Note

Julio.jl is still work-in-progress.

Structured concurrency

using Julio
using Test

Black box rule

In sequential programs, the side-effects of a function are "done" by the time the function returns [closure]. However, many concurrent programming paradims do not let us assume such a simple but yet highly useful property.
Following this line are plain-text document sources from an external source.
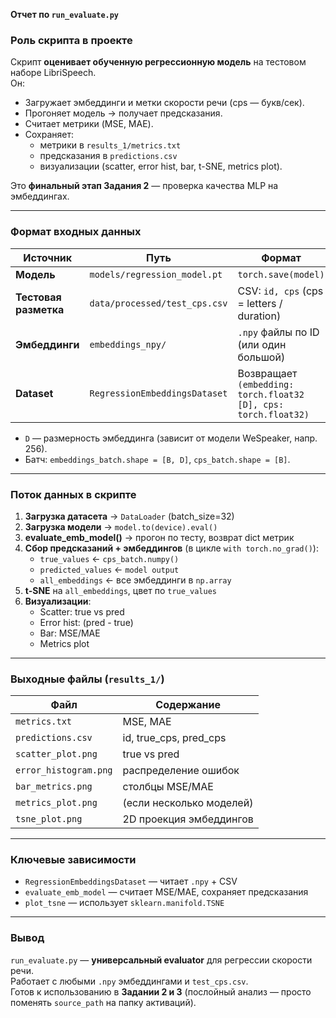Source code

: **Отчет по `run_evaluate.py`**

### Роль скрипта в проекте
Скрипт **оценивает обученную регрессионную модель** на тестовом наборе LibriSpeech.  
Он:
- Загружает эмбеддинги и метки скорости речи (cps — букв/сек).
- Прогоняет модель → получает предсказания.
- Считает метрики (MSE, MAE).
- Сохраняет:
  - метрики в `results_1/metrics.txt`
  - предсказания в `predictions.csv`
  - визуализации (scatter, error hist, bar, t-SNE, metrics plot).

Это **финальный этап Задания 2** — проверка качества MLP на эмбеддингах.

---

### Формат входных данных

| Источник | Путь | Формат |
|--------|------|--------|
| **Модель** | `models/regression_model.pt` | `torch.save(model)` |
| **Тестовая разметка** | `data/processed/test_cps.csv` | CSV: `id, cps` (cps = letters / duration) |
| **Эмбеддинги** | `embeddings_npy/` | `.npy` файлы по ID (или один большой) |
| **Dataset** | `RegressionEmbeddingsDataset` | Возвращает `(embedding: torch.float32 [D], cps: torch.float32)` |

- `D` — размерность эмбеддинга (зависит от модели WeSpeaker, напр. 256).
- Батч: `embeddings_batch.shape = [B, D]`, `cps_batch.shape = [B]`.

---

### Поток данных в скрипте

1. **Загрузка датасета** → `DataLoader` (batch_size=32)
2. **Загрузка модели** → `model.to(device).eval()`
3. **evaluate_emb_model()** → прогон по тесту, возврат dict метрик
4. **Сбор предсказаний + эмбеддингов** (в цикле `with torch.no_grad()`):
   - `true_values` ← `cps_batch.numpy()`
   - `predicted_values` ← `model output`
   - `all_embeddings` ← все эмбеддинги в `np.array`
5. **t-SNE** на `all_embeddings`, цвет по `true_values`
6. **Визуализации**:
   - Scatter: true vs pred
   - Error hist: (pred - true)
   - Bar: MSE/MAE
   - Metrics plot

---

### Выходные файлы (`results_1/`)

| Файл | Содержание |
|------|------------|
| `metrics.txt` | MSE, MAE |
| `predictions.csv` | id, true_cps, pred_cps |
| `scatter_plot.png` | true vs pred |
| `error_histogram.png` | распределение ошибок |
| `bar_metrics.png` | столбцы MSE/MAE |
| `metrics_plot.png` | (если несколько моделей) |
| `tsne_plot.png` | 2D проекция эмбеддингов |

---

### Ключевые зависимости
- `RegressionEmbeddingsDataset` — читает `.npy` + CSV
- `evaluate_emb_model` — считает MSE/MAE, сохраняет предсказания
- `plot_tsne` — использует `sklearn.manifold.TSNE`

---

### Вывод
`run_evaluate.py` — **универсальный evaluator** для регрессии скорости речи.  
Работает с любыми `.npy` эмбеддингами и `test_cps.csv`.  
Готов к использованию в **Задании 2 и 3** (послойный анализ — просто поменять `source_path` на папку активаций).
In Notes on structured concurrency, or: Go statement considered harmful — njs blog (See also: Trio: Async concurrency for mere mortals - PyCon 2018 - YouTube), Nathaniel J. Smith called this property the "black box rule".

Programming without the black box rule

To demonstrate the pain comes with functions that does not follow the black box rule, let us consider the following simple function:

function channel_map_unstructured!(f, output, input; ntasks = Threads.nthreads())
    for _ in 1:ntasks
        Threads.@spawn for x in input
            y = f(x)
            put!(output, y)
        end
    end
end

This function channel_map_unstructured! does not follow the black box rule because it does not wait for the spawned tasks; i.e., these "leaked" tasks are keep mutating output and input even after channel_map_unstructured! returns. Programs using such functions like this are very hard to understand.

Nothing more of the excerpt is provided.